◆ What you need to do ◆
From the entries below, transcribe exactly the lines between the line holding "themselves: Pathway is awesome!" and the line holding "template does not", inclusive; skip all other lines.

Data extracted from a collection:
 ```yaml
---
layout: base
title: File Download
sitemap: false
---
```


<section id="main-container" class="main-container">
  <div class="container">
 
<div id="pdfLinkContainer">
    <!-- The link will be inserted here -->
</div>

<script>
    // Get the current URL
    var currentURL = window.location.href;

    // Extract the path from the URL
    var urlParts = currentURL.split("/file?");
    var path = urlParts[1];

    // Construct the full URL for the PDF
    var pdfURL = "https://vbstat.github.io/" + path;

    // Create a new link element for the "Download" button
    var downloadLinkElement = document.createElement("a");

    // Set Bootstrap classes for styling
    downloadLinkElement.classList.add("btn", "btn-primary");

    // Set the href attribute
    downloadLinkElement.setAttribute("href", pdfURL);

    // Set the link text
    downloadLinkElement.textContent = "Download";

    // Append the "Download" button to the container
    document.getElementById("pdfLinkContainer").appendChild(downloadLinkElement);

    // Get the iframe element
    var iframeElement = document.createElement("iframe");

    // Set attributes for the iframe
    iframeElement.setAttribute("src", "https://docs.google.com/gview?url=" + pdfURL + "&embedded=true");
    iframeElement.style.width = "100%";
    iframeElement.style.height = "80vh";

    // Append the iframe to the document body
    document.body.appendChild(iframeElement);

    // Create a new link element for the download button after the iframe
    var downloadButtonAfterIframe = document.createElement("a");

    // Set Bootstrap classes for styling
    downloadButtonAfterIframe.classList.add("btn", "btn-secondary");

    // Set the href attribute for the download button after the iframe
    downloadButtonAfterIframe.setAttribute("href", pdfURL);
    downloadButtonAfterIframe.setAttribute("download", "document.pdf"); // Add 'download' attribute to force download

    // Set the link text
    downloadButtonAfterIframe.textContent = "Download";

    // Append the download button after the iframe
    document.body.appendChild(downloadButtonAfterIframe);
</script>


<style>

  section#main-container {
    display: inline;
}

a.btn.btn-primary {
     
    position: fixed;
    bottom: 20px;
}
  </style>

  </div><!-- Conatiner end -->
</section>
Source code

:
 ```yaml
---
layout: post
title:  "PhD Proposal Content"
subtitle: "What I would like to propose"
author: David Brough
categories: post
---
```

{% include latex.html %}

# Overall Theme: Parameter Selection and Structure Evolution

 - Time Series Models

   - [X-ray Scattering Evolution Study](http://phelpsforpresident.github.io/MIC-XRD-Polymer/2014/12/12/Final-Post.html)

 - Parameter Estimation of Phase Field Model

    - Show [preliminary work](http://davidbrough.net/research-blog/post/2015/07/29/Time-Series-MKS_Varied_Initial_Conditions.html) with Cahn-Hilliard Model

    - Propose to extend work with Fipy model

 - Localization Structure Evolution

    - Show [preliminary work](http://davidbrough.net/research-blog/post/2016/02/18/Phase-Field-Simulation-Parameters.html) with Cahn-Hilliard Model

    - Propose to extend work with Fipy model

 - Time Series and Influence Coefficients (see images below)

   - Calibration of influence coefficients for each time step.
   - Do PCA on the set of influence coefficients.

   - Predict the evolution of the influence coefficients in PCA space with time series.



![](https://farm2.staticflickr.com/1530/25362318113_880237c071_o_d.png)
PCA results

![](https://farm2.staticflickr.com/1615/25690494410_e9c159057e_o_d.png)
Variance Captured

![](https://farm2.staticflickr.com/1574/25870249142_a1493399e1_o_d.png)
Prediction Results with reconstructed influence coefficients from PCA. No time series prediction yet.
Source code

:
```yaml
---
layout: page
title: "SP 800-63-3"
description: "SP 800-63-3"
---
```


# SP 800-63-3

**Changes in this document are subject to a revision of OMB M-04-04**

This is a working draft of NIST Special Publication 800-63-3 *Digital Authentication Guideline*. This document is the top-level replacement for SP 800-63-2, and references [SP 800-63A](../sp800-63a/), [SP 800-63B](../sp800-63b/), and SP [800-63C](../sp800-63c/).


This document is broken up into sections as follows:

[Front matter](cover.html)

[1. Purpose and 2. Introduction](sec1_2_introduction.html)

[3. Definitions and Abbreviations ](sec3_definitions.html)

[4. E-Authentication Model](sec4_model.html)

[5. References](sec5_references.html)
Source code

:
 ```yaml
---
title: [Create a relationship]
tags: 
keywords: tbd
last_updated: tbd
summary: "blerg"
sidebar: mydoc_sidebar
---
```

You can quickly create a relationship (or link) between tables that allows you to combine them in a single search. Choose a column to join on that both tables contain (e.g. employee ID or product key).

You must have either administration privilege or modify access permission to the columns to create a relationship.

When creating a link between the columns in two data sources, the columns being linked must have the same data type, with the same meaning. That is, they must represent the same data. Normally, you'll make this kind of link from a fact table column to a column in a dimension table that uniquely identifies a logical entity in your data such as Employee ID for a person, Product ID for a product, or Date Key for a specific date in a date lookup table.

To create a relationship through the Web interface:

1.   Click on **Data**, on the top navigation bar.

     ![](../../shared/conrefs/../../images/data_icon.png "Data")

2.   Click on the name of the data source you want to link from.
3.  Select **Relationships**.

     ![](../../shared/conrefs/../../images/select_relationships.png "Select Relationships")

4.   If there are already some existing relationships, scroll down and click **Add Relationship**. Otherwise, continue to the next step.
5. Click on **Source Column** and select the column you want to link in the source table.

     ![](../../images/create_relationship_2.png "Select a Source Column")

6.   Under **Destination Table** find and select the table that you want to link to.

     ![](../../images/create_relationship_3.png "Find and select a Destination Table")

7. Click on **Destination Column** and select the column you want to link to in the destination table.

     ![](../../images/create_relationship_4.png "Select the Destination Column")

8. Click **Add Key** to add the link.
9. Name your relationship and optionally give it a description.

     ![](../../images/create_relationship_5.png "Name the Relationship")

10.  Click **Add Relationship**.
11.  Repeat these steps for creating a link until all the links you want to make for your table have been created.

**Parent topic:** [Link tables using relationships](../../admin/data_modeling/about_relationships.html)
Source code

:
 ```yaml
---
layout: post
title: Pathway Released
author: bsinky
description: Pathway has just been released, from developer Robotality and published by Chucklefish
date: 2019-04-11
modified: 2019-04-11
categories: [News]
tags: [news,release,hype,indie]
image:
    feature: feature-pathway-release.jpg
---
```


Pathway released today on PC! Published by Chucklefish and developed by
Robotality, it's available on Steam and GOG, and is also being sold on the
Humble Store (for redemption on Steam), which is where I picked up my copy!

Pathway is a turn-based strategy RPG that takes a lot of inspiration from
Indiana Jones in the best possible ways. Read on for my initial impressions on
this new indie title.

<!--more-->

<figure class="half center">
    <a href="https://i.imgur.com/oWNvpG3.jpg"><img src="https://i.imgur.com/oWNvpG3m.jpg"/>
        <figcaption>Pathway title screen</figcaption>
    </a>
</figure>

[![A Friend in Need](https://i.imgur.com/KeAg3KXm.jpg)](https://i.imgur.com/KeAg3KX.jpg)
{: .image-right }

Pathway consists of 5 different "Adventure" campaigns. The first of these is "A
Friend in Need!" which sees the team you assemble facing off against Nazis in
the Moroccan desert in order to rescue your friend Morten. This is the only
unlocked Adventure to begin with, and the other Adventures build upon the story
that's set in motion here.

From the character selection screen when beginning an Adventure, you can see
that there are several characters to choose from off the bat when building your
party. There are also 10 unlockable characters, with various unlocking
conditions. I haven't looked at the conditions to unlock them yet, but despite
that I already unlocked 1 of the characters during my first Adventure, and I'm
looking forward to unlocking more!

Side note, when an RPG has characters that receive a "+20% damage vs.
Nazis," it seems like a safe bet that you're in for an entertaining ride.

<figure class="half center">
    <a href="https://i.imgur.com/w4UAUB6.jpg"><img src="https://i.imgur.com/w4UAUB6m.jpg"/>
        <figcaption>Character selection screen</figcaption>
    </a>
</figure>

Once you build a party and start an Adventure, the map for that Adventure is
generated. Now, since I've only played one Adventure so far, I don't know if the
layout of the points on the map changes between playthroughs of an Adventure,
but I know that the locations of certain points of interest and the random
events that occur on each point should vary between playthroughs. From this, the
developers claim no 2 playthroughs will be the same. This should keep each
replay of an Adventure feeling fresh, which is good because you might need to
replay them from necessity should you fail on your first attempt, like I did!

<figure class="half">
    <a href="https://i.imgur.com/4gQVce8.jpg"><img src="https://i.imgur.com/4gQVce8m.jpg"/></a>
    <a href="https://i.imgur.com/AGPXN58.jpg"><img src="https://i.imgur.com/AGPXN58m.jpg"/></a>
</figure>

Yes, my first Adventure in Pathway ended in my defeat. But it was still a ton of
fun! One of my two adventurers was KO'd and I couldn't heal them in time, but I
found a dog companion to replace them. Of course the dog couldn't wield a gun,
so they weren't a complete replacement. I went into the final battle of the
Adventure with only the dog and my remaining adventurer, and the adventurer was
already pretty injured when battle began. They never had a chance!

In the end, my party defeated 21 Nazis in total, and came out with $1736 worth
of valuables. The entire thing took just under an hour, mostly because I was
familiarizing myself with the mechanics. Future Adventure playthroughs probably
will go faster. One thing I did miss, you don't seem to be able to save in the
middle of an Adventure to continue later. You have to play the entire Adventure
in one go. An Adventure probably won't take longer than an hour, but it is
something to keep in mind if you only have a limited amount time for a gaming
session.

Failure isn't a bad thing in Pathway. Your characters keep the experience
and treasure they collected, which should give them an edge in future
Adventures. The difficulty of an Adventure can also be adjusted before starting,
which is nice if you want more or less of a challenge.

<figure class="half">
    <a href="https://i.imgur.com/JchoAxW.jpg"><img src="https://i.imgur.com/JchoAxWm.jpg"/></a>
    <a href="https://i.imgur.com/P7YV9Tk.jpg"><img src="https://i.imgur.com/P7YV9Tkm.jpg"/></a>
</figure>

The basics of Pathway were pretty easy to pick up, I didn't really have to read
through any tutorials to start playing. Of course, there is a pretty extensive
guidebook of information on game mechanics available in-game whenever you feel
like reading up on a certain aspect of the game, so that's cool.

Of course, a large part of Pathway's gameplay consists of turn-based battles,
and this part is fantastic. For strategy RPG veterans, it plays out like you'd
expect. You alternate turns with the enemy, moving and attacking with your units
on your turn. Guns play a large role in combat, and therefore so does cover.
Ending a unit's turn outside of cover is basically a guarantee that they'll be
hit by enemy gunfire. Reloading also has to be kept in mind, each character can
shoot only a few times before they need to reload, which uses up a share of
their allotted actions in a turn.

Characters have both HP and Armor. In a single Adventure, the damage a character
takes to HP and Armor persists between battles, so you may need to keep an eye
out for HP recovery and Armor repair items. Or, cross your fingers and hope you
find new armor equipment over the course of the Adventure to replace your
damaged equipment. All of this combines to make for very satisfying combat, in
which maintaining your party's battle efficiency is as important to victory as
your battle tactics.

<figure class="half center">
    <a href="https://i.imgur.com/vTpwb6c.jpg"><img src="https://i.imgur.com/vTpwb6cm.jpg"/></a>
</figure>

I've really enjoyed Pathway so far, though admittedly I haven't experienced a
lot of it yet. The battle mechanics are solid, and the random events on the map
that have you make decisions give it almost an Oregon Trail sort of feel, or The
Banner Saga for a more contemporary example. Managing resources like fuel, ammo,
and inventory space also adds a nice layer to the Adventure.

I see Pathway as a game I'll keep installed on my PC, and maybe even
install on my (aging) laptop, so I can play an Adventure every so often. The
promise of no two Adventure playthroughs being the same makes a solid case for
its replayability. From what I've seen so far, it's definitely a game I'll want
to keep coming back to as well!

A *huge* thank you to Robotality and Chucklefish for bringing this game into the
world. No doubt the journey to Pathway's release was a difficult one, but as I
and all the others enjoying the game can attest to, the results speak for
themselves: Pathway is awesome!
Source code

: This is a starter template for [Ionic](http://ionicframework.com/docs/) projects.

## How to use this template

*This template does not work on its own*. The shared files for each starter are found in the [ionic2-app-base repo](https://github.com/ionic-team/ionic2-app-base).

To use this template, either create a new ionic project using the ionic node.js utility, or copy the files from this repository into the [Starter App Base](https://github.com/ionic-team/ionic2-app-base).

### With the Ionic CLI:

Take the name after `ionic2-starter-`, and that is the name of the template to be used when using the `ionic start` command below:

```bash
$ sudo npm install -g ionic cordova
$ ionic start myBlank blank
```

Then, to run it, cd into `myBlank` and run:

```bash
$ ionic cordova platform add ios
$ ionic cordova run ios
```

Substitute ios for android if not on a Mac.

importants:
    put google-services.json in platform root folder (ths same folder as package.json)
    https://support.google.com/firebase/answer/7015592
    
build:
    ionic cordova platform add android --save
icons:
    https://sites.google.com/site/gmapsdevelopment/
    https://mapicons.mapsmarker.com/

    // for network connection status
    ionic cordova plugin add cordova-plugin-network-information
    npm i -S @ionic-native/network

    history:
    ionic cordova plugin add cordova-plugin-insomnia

◆ Solution ◆
themselves: Pathway is awesome!
Source code

: This is a starter template for [Ionic](http://ionicframework.com/docs/) projects.

## How to use this template

*This template does not work on its own*. The shared files for each starter are found in the [ionic2-app-base repo](https://github.com/ionic-team/ionic2-app-base).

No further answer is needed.